And even if they are choosing the Mother City as their new home, the municipality can cope.

Erwin Rode, the managing director and chief executive of Rode & Associates, which specialises in real state economics, property valuations, property research and town planning, says the Western Cape government and the City of Cape Town know what needs to be done to accommodate the growing numbers of residents.

Officials are “acutely aware” of the potential infrastructure problems posed by the influx of semigrants, and are working on the issues.

There may be a bottleneck, but he believes this will be temporary as the City will react appropriately and timeously.

Rode also does not believe that Cape Town will run out of space for its growing population.

“I personally don’t think there will be a limitation factor as the private sector is already increasing residential property development.

There are also areas north of the city that can accommodate new residential developments.”
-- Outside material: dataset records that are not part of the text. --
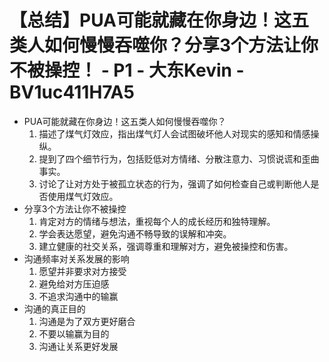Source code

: # 【总结】PUA可能就藏在你身边！这五类人如何慢慢吞噬你？分享3个方法让你不被操控！ - P1 - 大东Kevin - BV1uc411H7A5

-   PUA可能就藏在你身边！这五类人如何慢慢吞噬你？
    1.  描述了煤气灯效应，指出煤气灯人会试图破坏他人对现实的感知和情感操纵。
    2.  提到了四个细节行为，包括贬低对方情绪、分散注意力、习惯说谎和歪曲事实。
    3.  讨论了让对方处于被孤立状态的行为，强调了如何检查自己或判断他人是否使用煤气灯效应。
-   分享3个方法让你不被操控
    1.  肯定对方的情绪与想法，重视每个人的成长经历和独特理解。
    2.  学会表达愿望，避免沟通不畅导致的误解和冲突。
    3.  建立健康的社交关系，强调尊重和理解对方，避免被操控和伤害。
-   沟通频率对关系发展的影响
    1.  愿望并非要求对方接受
    2.  避免给对方压迫感
    3.  不追求沟通中的输赢
-   沟通的真正目的
    1.  沟通是为了双方更好磨合
    2.  不要以输赢为目的
    3.  沟通让关系更好发展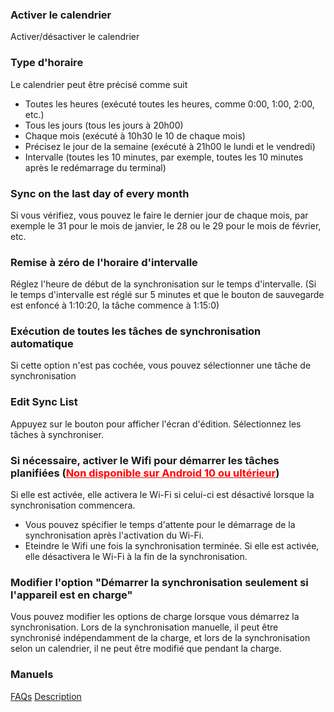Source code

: ### Activer le calendrier

Activer/désactiver le calendrier

### Type d'horaire

Le calendrier peut être précisé comme suit

- Toutes les heures (exécuté toutes les heures, comme 0:00, 1:00, 2:00, etc.)
- Tous les jours (tous les jours à 20h00)
- Chaque mois (exécuté à 10h30 le 10 de chaque mois)
- Précisez le jour de la semaine (exécuté à 21h00 le lundi et le vendredi)
- Intervalle (toutes les 10 minutes, par exemple, toutes les 10 minutes après le redémarrage du terminal)

### Sync on the last day of every month

Si vous vérifiez, vous pouvez le faire le dernier jour de chaque mois, par exemple le 31 pour le mois de janvier, le 28 ou le 29 pour le mois de février, etc.

### Remise à zéro de l'horaire d'intervalle

Réglez l'heure de début de la synchronisation sur le temps d'intervalle. (Si le temps d'intervalle est réglé sur 5 minutes et que le bouton de sauvegarde est enfoncé à 1:10:20, la tâche commence à 1:15:0)

### Exécution de toutes les tâches de synchronisation automatique

Si cette option n'est pas cochée, vous pouvez sélectionner une tâche de synchronisation

### Edit Sync List

Appuyez sur le bouton pour afficher l'écran d'édition. Sélectionnez les tâches à synchroniser.

### Si nécessaire, activer le Wifi pour démarrer les tâches planifiées (<span style="color : red ; "><u>Non disponible sur Android 10 ou ultérieur</u></span>)
Si elle est activée, elle activera le Wi-Fi si celui-ci est désactivé lorsque la synchronisation commencera.

- Vous pouvez spécifier le temps d'attente pour le démarrage de la synchronisation après l'activation du Wi-Fi.
- Eteindre le Wifi une fois la synchronisation terminée.
Si elle est activée, elle désactivera le Wi-Fi à la fin de la synchronisation.

### Modifier l'option "Démarrer la synchronisation seulement si l'appareil est en charge"
Vous pouvez modifier les options de charge lorsque vous démarrez la synchronisation. Lors de la synchronisation manuelle, il peut être synchronisé indépendamment de la charge, et lors de la synchronisation selon un calendrier, il ne peut être modifié que pendant la charge.

### Manuels
[FAQs](https://sentaroh.github.io/Documents/SMBSync3/SMBSync3_FAQ_EN.htm)
[Description](https://sentaroh.github.io/Documents/SMBSync3/SMBSync3_Desc_EN.htm)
Similarly, FNB property economist John Loos says the Western Cape, as a whole, can sustain the increasing numbers of semigrants “for many years”.
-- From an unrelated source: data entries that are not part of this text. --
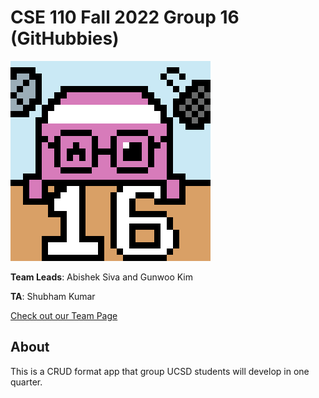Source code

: # CSE 110 Fall 2022 Group 16 (GitHubbies)
![mascot hubby](admin/branding/Hubby-logo.png)


**Team Leads**: Abishek Siva and Gunwoo Kim

**TA**: Shubham Kumar

[Check out our Team Page](admin/team.md)

## About
This is a CRUD format app that group UCSD students will develop in one quarter.

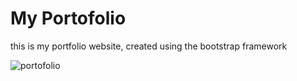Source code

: # My Portofolio

this is my portfolio website, created using the bootstrap framework

![portofolio](https://github.com/HamdiHarahap/my-portofolio/assets/162338226/51d58f03-678a-4ae6-9080-a8edab9154f2)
“You have to remember that there is Cape Town, and then there is the rest of the province.”

Even though people will not stop relocating to the city –despite its big city problems and challenges, including poverty and congestion – data over recent years has shown that semigration is growing in other areas like the Southern Cape and those on the west coast.

“More towns that were not previously attractive are now bringing people in, and not just semigrants but people from Cape Town and other parts of the province. These towns were never really seen as semigration destinations in the past.

“More and more towns are becoming favourable alternatives to Cape Town as the city fills up, becomes crowded, and sees exorbitant property values. This is also being seen in the Stellenbosch property market.”

Loos says the Western Cape is “quite a big province”, and that there are many towns untouched by semigrants.

And while many Capetonians may feel inconvenienced by the congestion in their city, there is also an economic and business upside to the influx.

“Semigrants, who are not only those with high-incomes and skills but people who are lowincome and moving to the city for a better life, greatly benefit the economy and businesses.

“They also drive the economy with their skills and higher incomes.”

Retirees, for example, are sometimes not working, but they are big purchasers and also good for retail. There are, however, challenges posed by increasing numbers of people moving to a particular place.

“Pressure is put on resources and infrastructure, particularly nature resources. This is where well-run councils are crucial as they need to plan for greater power and water supply, as well as work out how to preserve natural resources,” Loos says.

Higher volumes of tourists have the same impact on natural resources.

George, for example, needs to plan for “clever densification” if the number of residents continues growing.

Seeff Property Group agents say the demand for coastal property in the Western Cape continues unabated and that, in some instances, last year was notably better compared to the pre-pandemic period.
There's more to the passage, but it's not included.